▶ [Work to be completed]: Look through the data that follows and work out how many lines contain the string "gitlab". Nothing but that number should be given.

Stored data
- Opening Delimiter -

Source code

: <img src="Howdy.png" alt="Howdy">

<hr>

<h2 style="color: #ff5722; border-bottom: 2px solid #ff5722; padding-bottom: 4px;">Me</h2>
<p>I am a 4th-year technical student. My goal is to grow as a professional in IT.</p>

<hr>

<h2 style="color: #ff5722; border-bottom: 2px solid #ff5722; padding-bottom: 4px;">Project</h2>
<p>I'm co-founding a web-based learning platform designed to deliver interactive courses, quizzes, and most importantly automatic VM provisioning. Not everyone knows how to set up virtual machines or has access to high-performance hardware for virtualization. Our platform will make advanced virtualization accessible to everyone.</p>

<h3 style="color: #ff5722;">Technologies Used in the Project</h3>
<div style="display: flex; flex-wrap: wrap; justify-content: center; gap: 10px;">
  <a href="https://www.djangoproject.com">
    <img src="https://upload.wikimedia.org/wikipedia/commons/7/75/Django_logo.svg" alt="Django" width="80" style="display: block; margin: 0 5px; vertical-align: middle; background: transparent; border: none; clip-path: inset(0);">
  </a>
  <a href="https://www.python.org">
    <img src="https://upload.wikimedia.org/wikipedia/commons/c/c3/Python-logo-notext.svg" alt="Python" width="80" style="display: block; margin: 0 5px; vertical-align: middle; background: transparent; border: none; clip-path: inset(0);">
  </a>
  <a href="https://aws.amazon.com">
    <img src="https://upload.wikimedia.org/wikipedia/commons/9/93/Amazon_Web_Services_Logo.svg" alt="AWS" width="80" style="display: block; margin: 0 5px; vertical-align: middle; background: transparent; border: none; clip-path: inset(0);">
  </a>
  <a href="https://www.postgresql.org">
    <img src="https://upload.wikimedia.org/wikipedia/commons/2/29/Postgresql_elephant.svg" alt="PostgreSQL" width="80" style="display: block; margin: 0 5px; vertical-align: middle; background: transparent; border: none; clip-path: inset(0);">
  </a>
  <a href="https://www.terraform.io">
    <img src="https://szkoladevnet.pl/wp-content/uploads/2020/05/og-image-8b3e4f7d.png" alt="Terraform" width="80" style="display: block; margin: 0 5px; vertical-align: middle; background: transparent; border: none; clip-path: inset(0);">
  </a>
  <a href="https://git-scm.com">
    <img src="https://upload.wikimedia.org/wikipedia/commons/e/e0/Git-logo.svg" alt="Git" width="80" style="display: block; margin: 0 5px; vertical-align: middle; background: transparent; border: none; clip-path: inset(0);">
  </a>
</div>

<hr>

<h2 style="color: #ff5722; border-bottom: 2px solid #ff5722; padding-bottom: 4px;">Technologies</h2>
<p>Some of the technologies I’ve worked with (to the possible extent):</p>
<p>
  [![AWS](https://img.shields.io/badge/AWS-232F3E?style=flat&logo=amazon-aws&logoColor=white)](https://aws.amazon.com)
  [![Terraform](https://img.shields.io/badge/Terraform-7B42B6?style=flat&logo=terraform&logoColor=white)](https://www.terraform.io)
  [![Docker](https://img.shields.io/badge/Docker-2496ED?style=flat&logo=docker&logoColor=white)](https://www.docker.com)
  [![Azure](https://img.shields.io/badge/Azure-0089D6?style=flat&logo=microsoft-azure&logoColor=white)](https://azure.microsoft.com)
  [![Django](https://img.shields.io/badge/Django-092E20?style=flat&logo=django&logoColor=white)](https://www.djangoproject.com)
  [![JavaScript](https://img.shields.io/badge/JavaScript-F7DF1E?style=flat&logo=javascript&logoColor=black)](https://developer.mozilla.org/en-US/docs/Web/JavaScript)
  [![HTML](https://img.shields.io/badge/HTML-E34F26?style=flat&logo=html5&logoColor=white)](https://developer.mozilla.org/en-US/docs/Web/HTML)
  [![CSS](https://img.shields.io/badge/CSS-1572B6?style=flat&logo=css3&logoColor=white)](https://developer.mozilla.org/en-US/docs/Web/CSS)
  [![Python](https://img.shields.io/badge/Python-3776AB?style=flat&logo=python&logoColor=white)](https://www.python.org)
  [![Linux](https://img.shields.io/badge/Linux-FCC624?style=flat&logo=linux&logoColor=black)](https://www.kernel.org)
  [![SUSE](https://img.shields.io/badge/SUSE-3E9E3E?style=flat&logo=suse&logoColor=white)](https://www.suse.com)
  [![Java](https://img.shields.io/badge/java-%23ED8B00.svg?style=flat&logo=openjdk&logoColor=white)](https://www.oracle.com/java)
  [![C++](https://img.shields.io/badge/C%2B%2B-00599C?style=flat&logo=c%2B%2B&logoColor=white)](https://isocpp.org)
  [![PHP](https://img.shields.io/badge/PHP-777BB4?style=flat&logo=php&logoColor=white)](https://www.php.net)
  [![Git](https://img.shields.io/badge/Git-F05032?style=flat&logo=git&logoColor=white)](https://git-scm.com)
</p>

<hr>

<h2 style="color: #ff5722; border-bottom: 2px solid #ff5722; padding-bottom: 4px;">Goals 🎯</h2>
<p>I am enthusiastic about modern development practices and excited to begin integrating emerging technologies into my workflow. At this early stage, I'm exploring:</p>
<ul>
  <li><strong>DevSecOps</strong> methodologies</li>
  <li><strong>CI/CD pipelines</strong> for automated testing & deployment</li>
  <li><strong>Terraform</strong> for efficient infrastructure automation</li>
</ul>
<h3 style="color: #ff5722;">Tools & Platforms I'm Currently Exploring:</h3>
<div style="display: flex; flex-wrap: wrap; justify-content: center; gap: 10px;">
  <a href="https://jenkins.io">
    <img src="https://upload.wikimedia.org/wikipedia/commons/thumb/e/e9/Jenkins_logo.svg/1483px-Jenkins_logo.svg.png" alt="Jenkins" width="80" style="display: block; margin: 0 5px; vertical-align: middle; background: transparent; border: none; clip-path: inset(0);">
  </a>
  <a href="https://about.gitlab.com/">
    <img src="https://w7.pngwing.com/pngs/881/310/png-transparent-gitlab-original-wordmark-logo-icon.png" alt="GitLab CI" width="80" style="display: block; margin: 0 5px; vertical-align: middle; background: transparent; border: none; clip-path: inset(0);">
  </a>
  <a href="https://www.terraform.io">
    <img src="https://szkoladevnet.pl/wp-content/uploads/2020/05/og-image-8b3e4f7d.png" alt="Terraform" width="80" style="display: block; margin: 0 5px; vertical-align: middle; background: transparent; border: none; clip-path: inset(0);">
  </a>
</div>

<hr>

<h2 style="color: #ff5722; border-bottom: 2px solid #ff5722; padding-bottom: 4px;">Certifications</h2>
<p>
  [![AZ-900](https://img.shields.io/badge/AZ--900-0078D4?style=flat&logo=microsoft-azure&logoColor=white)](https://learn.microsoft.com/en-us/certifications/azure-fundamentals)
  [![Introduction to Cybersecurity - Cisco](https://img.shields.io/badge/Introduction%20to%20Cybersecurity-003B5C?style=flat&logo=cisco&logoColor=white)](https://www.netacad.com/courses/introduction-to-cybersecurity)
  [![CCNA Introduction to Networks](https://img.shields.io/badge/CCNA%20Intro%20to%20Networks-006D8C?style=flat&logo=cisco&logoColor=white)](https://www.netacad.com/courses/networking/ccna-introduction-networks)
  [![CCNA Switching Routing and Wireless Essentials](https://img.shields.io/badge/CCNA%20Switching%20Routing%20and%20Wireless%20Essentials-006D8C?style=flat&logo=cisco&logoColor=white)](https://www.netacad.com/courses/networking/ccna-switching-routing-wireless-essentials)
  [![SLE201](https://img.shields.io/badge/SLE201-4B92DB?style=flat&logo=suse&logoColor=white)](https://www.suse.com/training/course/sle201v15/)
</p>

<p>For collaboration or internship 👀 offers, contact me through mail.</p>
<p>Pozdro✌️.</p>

- Closing Delimiter -

▶ [Solution to this exercise]: 2